Dana Ireland, 23, was found barely alive in the bushes along a fishing trail in Puna, a remote section of the island.
She was riding her bike on Christmas Eve in Kapoho when she was struck by a vehicle.
Her mangled bike was found at the scene on the dirt road, along with a shoe and clumps of blonde hair.
Thirty minutes later, Ireland was found in the bushes of an off-road fishing trail five miles from the accident scene. She was nude from the waist down and barely conscious.
She died at the hospital from blood loss.
The brutal slaying of the blond-haired, blue-eyed visitor from Virginia gained national attention and remained unsolved for years, putting intense pressure on police to find the killer.
Albert “Ian” Schweitzer, who was convicted in 2000 and sentenced to 130 years in prison, was released after newly analysed DNA evidence from the scene was shown to not come from him or any of the other two men convicted in the case.
DNA evidence found on a “Jimmy Z” brand T-shirt near Ireland and soaked with her blood belonged to the same unknown man, and not to one of the three men, as prosecutors claimed.

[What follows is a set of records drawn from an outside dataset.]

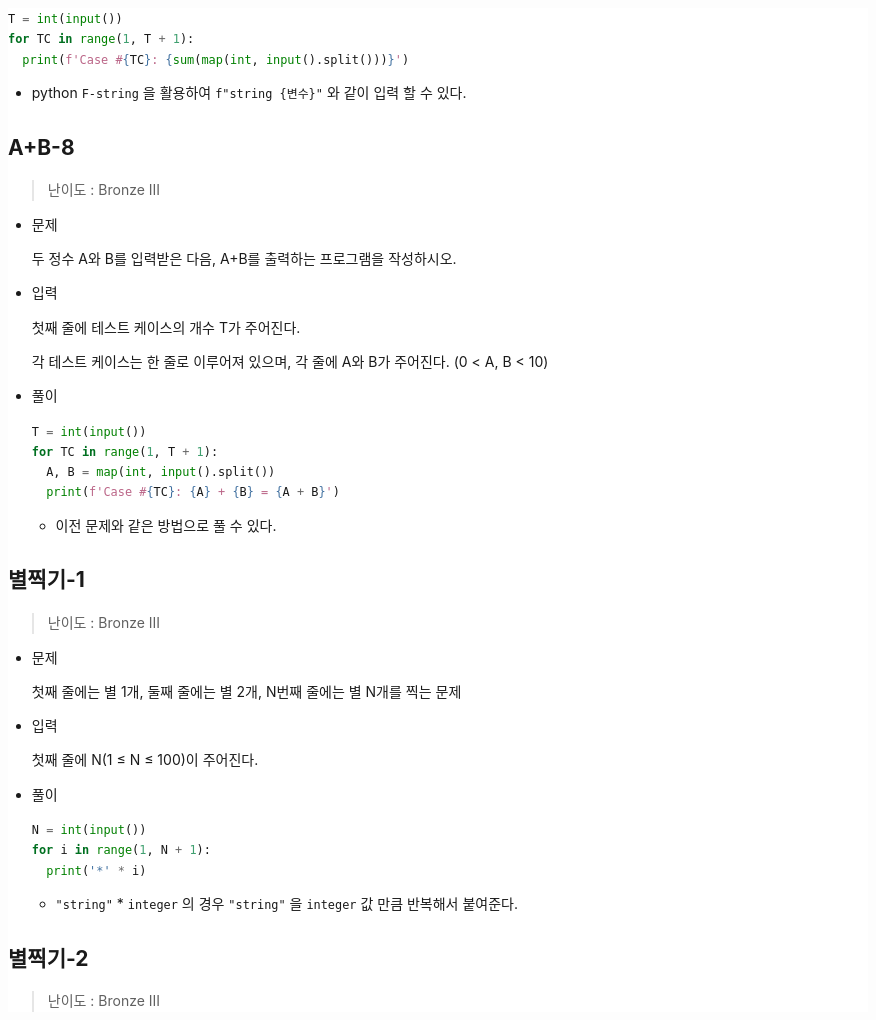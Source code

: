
   ```python
  T = int(input())
  for TC in range(1, T + 1):
    print(f'Case #{TC}: {sum(map(int, input().split()))}')
  ```

  * python `F-string` 을 활용하여 `f"string {변수}"` 와 같이 입력 할 수 있다.

## A+B-8

> 난이도 : Bronze III

* 문제

  두 정수 A와 B를 입력받은 다음, A+B를 출력하는 프로그램을 작성하시오.

* 입력

  첫째 줄에 테스트 케이스의 개수 T가 주어진다.

  각 테스트 케이스는 한 줄로 이루어져 있으며, 각 줄에 A와 B가 주어진다. (0 < A, B < 10)

* 풀이

  ```python
  T = int(input())
  for TC in range(1, T + 1):
    A, B = map(int, input().split())
    print(f'Case #{TC}: {A} + {B} = {A + B}')
  ```

  * 이전 문제와 같은 방법으로 풀 수 있다.

## 별찍기-1

> 난이도 : Bronze III

* 문제

  첫째 줄에는 별 1개, 둘째 줄에는 별 2개, N번째 줄에는 별 N개를 찍는 문제

* 입력

  첫째 줄에 N(1 ≤ N ≤ 100)이 주어진다.

* 풀이

  ```python
  N = int(input())
  for i in range(1, N + 1):
    print('*' * i)
  ```

  * `"string"` * `integer` 의 경우 `"string"` 을 `integer` 값 만큼 반복해서 붙여준다.

## 별찍기-2

> 난이도 : Bronze III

The Hawaiian national should be “released from his shackles immediately,” Judge Peter Kubota ruled.
“My feelings were all over the place,” Schweitzer told the AP during a phone interview in recalling the moment of his release. “Nerves, anxiety, scared.”
The justice system is “flawed,” he said, calling himself one of many imprisoned for crimes they didn’t commit. He earlier told reporters that he was “grateful” for the judge doing the “honourable thing.”
Being back in Hawaii “tastes great,” Schweitzer told the AP.
“The air is good,” he said. “The water is good.”
“Whenever you have a white, female victim … it gets a lot more attention than people of colour and Native Hawaiians,” said Kenneth Lawson, co-director of the Hawaii Innocence Project. “The parents, understandably, were becoming more and more infuriated. … There was insurmountable pressure to solve this case. And when that happens, mistakes are made. Some intentional and some unintentional.”
New DNA evidence, according to the petition, shows a “Jimmy Z” brand T-shirt found near Ireland and soaked with her blood belonged to the same unknown man, and not to one of the three men, as prosecutors claimed.
Additionally, a new tire tread analysis concluded Schweitzer’s Volkswagen Beetle car didn’t leave the tire marks at either location where Ireland and her bicycle were found. A forensic odontologist also concluded an injury on her left breast wasn’t a bitemark, as previously believed, the petition said.
In 1994, police made what they believed to be a major breakthrough. A man facing charges for his role in a cocaine conspiracy contacted police and claimed his half-brother, Frank Pauline Jr., witnessed Ireland’s attack, according to the stipulated facts document.
Police interviewed Pauline, who was in his third month of a 10-year sentence for an unrelated sex assault and theft. He claimed brothers Ian and Shawn Schweitzer attacked and killed Ireland. But he was interviewed at least seven times and gave inconsistent accounts each time, eventually incriminating himself, the stipulation document said.
Despite the lack of evidence linking them to the killing, the two Schweitzers and Pauline were indicted in 1997.
At one point the charges were dismissed because all three men were excluded as the source of semen found in Ireland and on a hospital gurney sheet. They were indicted again after another informant claimed Ian Schweitzer confessed to him in jail that Pauline raped and killed Ireland.
Pauline later said he offered details to police about the Ireland murder in order to get drug charges dropped against his half-brother.